Play around with the real head to see other examples.

If you’ve made it this far and you’ve implemented everything, you’re just about done! Just gotta submit it. Make sure you test that your code works correctly with 0, 1, and multiple files. Make sure it supports - as reading from stdin. Make sure when you have multiple files, it prints the header and the blank line. You can always test your behavior against the behavior of the real head.

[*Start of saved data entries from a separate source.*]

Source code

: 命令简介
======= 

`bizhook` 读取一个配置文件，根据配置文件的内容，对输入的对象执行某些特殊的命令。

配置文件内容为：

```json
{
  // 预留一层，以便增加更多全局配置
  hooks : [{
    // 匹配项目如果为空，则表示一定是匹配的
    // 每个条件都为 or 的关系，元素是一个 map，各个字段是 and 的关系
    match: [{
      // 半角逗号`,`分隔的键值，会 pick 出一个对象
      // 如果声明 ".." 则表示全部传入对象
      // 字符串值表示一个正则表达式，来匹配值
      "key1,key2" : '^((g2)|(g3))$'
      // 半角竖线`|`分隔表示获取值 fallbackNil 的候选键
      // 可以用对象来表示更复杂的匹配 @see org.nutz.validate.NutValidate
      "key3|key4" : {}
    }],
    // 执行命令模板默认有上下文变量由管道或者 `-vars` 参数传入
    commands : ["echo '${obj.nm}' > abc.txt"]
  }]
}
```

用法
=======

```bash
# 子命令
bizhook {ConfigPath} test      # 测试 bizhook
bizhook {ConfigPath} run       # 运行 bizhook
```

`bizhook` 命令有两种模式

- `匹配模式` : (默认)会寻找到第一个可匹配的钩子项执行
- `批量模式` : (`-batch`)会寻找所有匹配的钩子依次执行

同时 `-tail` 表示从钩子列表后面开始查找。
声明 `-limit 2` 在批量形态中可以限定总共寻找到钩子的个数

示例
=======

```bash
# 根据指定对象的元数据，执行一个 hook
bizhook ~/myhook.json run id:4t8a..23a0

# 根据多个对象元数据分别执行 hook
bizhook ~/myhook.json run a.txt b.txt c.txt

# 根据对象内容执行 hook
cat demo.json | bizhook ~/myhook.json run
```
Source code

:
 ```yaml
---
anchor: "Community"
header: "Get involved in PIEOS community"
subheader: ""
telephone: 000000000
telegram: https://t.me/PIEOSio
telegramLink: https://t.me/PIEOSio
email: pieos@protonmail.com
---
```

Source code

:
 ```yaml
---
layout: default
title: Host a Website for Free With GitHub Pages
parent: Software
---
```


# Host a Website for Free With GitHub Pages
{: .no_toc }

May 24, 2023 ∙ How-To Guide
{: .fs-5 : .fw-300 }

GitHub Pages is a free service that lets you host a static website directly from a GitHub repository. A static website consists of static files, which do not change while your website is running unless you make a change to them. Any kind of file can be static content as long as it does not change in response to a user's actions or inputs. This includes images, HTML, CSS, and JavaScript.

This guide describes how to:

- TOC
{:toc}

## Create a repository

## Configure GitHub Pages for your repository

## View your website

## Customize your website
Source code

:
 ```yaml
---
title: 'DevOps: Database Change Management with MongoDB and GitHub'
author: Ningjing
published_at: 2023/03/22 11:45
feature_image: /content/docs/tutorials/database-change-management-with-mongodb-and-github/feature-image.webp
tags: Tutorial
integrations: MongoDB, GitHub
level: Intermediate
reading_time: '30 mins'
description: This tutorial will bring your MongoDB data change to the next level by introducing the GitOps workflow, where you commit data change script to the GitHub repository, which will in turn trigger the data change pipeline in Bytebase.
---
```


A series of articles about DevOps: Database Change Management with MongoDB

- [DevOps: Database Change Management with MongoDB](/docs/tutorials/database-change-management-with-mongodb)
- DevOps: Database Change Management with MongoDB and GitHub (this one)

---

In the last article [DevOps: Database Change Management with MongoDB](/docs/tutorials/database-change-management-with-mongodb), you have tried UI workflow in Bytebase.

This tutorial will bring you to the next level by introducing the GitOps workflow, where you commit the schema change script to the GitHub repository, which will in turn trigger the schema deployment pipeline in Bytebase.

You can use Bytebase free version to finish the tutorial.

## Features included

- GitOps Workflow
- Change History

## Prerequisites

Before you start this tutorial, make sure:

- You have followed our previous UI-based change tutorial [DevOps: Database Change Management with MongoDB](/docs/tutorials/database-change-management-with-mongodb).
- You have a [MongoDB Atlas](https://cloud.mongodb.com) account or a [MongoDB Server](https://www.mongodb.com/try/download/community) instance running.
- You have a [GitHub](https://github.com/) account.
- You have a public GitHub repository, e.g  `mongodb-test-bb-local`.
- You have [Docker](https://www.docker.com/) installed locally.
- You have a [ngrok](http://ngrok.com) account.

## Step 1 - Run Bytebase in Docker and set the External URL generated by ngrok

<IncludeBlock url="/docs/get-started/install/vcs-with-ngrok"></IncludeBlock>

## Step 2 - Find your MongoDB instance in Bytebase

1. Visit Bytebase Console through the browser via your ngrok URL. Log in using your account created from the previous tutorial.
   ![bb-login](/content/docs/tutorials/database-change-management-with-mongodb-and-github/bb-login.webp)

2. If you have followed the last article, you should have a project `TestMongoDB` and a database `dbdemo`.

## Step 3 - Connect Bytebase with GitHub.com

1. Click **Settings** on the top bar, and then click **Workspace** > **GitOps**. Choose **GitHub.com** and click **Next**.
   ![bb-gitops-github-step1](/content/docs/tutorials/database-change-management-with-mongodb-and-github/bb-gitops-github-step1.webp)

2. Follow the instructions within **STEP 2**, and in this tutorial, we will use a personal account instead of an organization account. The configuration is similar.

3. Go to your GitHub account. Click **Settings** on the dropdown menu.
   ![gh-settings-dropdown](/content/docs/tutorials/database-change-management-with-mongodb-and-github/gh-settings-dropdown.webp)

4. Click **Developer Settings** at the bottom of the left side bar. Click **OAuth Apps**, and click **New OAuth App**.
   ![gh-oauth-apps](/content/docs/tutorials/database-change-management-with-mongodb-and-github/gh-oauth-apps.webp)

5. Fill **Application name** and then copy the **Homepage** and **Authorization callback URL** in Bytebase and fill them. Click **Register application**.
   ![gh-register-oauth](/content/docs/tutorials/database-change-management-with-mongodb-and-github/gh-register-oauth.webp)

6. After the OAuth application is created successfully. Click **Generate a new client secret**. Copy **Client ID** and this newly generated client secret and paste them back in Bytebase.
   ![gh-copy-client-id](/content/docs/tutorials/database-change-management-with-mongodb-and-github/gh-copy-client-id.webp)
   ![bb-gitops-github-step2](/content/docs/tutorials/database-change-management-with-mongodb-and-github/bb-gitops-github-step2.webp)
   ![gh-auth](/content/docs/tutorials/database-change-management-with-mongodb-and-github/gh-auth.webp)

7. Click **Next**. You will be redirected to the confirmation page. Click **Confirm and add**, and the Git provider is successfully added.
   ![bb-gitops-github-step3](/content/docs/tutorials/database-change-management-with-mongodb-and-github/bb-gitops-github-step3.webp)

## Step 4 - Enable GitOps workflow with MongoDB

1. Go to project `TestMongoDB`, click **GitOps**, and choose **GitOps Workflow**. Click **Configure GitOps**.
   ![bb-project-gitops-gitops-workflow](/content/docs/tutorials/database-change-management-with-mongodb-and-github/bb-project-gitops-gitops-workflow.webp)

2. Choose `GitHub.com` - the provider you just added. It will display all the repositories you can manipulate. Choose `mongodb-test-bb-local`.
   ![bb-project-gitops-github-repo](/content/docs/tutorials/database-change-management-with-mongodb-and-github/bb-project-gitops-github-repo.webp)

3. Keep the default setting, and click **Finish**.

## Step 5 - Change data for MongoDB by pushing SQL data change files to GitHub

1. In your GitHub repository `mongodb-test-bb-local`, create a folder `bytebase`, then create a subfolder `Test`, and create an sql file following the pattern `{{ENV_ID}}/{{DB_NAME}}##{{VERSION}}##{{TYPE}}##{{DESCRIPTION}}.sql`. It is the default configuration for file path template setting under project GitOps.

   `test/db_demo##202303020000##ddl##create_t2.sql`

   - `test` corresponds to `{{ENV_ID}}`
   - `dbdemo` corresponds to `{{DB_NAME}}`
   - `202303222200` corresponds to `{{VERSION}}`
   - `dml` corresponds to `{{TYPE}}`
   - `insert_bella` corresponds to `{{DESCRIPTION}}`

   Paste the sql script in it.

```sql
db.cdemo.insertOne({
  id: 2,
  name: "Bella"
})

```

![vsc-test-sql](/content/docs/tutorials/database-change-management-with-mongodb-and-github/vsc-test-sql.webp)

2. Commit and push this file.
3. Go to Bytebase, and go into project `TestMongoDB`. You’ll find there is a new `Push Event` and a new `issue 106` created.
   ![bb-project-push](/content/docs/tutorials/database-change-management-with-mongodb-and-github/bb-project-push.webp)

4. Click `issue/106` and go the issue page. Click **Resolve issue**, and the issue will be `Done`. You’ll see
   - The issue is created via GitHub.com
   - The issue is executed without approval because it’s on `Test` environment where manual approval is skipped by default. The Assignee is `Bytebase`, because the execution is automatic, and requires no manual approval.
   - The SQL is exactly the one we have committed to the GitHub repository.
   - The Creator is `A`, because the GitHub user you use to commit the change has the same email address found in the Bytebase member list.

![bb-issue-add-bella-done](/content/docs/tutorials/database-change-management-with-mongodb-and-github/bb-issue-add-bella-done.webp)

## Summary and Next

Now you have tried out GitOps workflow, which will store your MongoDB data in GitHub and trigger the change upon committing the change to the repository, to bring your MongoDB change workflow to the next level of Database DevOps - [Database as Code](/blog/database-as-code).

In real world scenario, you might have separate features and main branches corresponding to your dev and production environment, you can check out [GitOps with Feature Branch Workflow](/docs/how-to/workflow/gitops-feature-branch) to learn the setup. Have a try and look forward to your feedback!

If you’d like to make one small improvement to your implementation, read on. Otherwise, continue to the submission instructions.

Info

The command line utilities were designed when C was the dominant programming language. C’s notion of strings is wildly different from Rust’s notion of strings. In particular, C strings are just sequences of non-zero bytes followed by a zero byte. There are no other restrictions on the contents of a C string. In contrast, Rust strings are required to be valid, UTF-8 encoded strings of Unicode characters. These two different views of strings has two consequences for us

  1. The real head utility works fine even if the files it’s operating on don’t contain UTF-8 encoded data. It simply separates the input into lines by detecting the the newline character '\n'.
  2. The BufRead::read_line() function will fail if the input is not valid UTF-8.

If you would like to match the real head behavior, you may use the BufRead::read_until() function. An example of doing this was given in the read_a_bit() function in an example above.